Can you picture her as a senior in high school, eagerly opening up each element of the scene? It makes me laugh– but in a good way! Des is the sweetest girl ever, and this is a great metaphor of each of us. Des is “steady eddie”– not that she doesn’t have her own issues to deal with– but she is strong and caring and clean and a good cook. And then there’s me, a tornado who is still learning how to take care of herself.
Christmas is an interesting time for me– to be honest, I am learning to enjoy it. Growing up, it was a very difficult time of the year for me. Picture Minnesota in the winter: it gets dark so early, there’s usually piles of snow, and the temperature is below freezing– sometimes dangerously below. It’s like a dream location for seasonal depression.
And then, with OCD stacked on top of it, pretty much everything about Christmas was a trigger: my mind would race with thoughts of whether I believed in God, and if He was real, if He had saved me.
There is an image of me that we still have somewhere at my parents’ house– me, hovering somewhere around 17-20 years old, with this look at the camera. I can remember exactly what I was thinking in it. I was looking at the camera and asking my future self, Are you okay yet? I hope you don’t feel this way still.

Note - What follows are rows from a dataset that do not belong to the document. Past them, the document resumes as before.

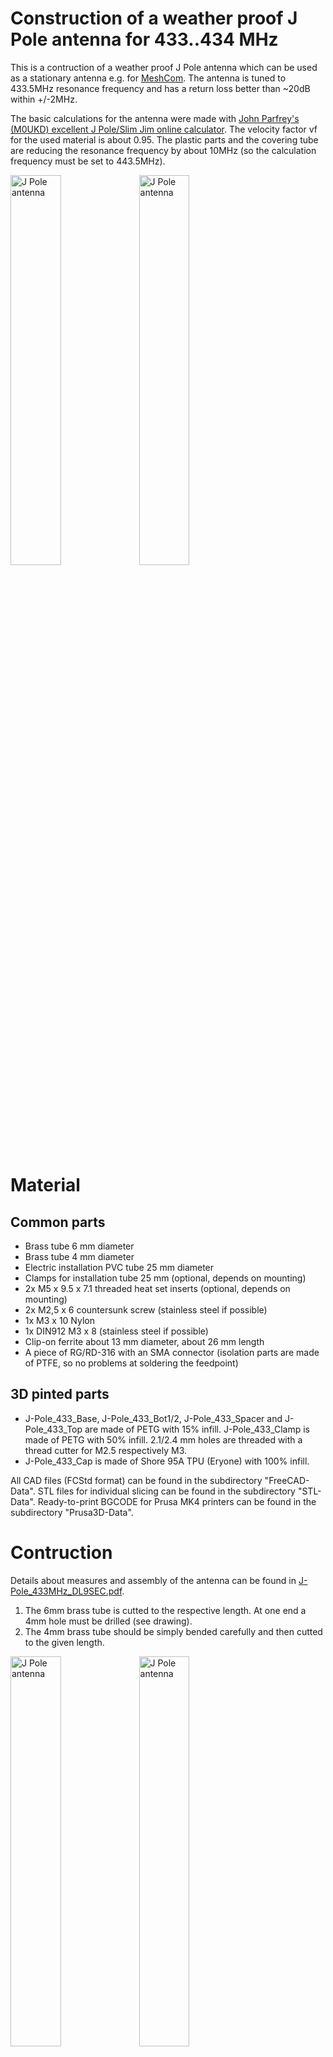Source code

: # Construction of a weather proof J Pole antenna for 433..434 MHz
This is a contruction of a weather proof J Pole antenna which can be used as a stationary antenna e.g. for [MeshCom](https://icssw.org/meshcom). The antenna is tuned to 433.5MHz resonance frequency and has a return loss better than ~20dB within +/-2MHz. 

The basic calculations for the antenna were made with [John Parfrey's (M0UKD) excellent J Pole/Slim Jim online calculator](https://m0ukd.com/calculators/slim-jim-and-j-pole-calculator). The velocity factor vf for the used material is about 0.95. The plastic parts and the covering tube are reducing the resonance frequency by about 10MHz (so the calculation frequency must be set to 443.5MHz).

<img src="images/J-Pole_433_Antenna.jpg" alt="J Pole antenna" width="40%" height="40%">
<img src="images/J-Pole_433_Matching.jpg" alt="J Pole antenna" width="40%" height="40%">

# Material

## Common parts
* Brass tube 6 mm diameter
* Brass tube 4 mm diameter
* Electric installation PVC tube 25 mm diameter
* Clamps for installation tube 25 mm (optional, depends on mounting)
* 2x M5 x 9.5 x 7.1 threaded heat set inserts (optional, depends on mounting)
* 2x M2,5 x 6 countersunk screw (stainless steel if possible)
* 1x M3 x 10 Nylon
* 1x DIN912 M3 x 8 (stainless steel if possible)
* Clip-on ferrite about 13 mm diameter, about 26 mm length
* A piece of RG/RD-316 with an SMA connector (isolation parts are made of PTFE, so no problems at soldering the feedpoint)

## 3D pinted parts
* J-Pole_433_Base, J-Pole_433_Bot1/2, J-Pole_433_Spacer and J-Pole_433_Top are made of PETG with 15% infill. J-Pole_433_Clamp is made of PETG with 50% infill. 2.1/2.4 mm holes are threaded with a thread cutter for M2.5 respectively M3.
* J-Pole_433_Cap is made of Shore 95A TPU (Eryone) with 100% infill.

All CAD files (FCStd format) can be found in the subdirectory "FreeCAD-Data". STL files for individual slicing can be found in the subdirectory "STL-Data". Ready-to-print BGCODE for Prusa MK4 printers can be found in the subdirectory "Prusa3D-Data".

# Contruction
Details about measures and assembly of the antenna can be found in [J-Pole_433MHz_DL9SEC.pdf](https://github.com/dl9sec/J-Pole_433MHz/blob/main/J-Pole_433MHz_DL9SEC.pdf).

1. The 6mm brass tube is cutted to the respective length. At one end a 4mm hole must be drilled (see drawing).
2. The 4mm brass tube should be simply bended carefully and then cutted to the given length.

<img src="images/J-Pole_433_Brass_elements.jpg" alt="J Pole antenna" width="40%" height="40%">
<img src="images/J-Pole_433_Brass_elements_detailed.jpg" alt="J Pole antenna" width="40%" height="40%">

4. The 4mm tube is sticked into the drilled hole (see drawing) and brazed with brasing alloy (e.g. silver alloy, 650°C melting point).

<img src="images/J-Pole_433_Brass_elements_brazed.jpg" alt="J Pole antenna" width="40%" height="40%">
<img src="images/J-Pole_433_Short_detailed.jpg" alt="J Pole antenna" width="40%" height="40%">

6. The spacer ("J-Pole_433_Spacer") is put on the tubes to stabilize the J.
7. The coaxial cable is soldered to the feedpoint (see drawing). Take care, that if the 6mm tube is on the left, the cable must be on the backside!

<img src="images/J-Pole_433_Feedpoint.jpg" alt="J Pole antenna" width="40%" height="40%">

9. The shells "J-Pole_433_Bot1/2" are put arond the bottom of the antenna. The upper screw is the nylon one, the lower screw is the metal one.
10. Put the ferrite choke around the coax cable, then put "J-Pole_433_Base" around the cable and push both towards the antenna bottom.

<img src="images/J-Pole_433_Inside.jpg" alt="J Pole antenna" width="40%" height="40%">

10. Put all together into the PVC tube (it may be better to insert the "J-Pole_433_Top" only after the antenna has been pushed into the tube).
7. Attach the antenna with the two screws at the bottom of the tube.
8. Put "J-Pole_433_Cap" on the tot ob the tube.

# Miscellaneous

The pole clamp adapter "J-Pole_433_Clamp" is optional. Two tube clamps can be attached by inserting two threaded heat set inserts. The adapter can be attached to a 25mm pole (e.g. at a weather station).

<img src="images/J-Pole_433_Pole_Clamp_Holder.jpg" alt="J Pole antenna" width="40%" height="40%">

The parts are modeled with [FreeCAD](https://www.freecadweb.org/).

Copyright (C) 2024 by Thorsten Godau (DL9SEC). All stuff here is licensed under [Creative Commons Attribution-ShareAlike 4.0 International](https://creativecommons.org/licenses/by-sa/4.0).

These days, I can answer my past self, I am better. I am healthier. And no, most days I do not feel that way.
Praise GOD! Thank You, Jesus, for cognitive-behavioral therapy.
So tonight I’m thinking about different kinds of folks– I know there are some– actually, MANY– who are like Des, yearly filled with holiday cheer, basking in the glow of the Christmas lights, huddled comfortably around the tree and the nativity scene. But there are others who spend their holidays the way I did– filled with doubt (laced with the tiniest bit of hope), depression, confusion, and sickness– and all while feeling that instead, they really ought to be happy.
If you are in the second camp, I hear you. I’ve been there. This prayer is for you:
Jesus, I celebrate You– I celebrate Your marvelous incarnation, the Word becoming flesh. Tonight, Lord, I lift up to You all those who are burdened with heavy, laboring hearts this season– whether from depression, anxiety, mental illness, or internal crisis. YOU ARE STRONG ENOUGH TO HOLD US ALL. Just as that first Christmas was the initiation of Your inexplicably great rescue plan, I pray that this Christmas will be the start of Your new rescue mission in the lives of these sufferers. You are Love. You are Truth. You are the mighty redeemer. I entrust my heart to You and ask that You would hold those for whom I’m praying– in a way that is felt. Amen.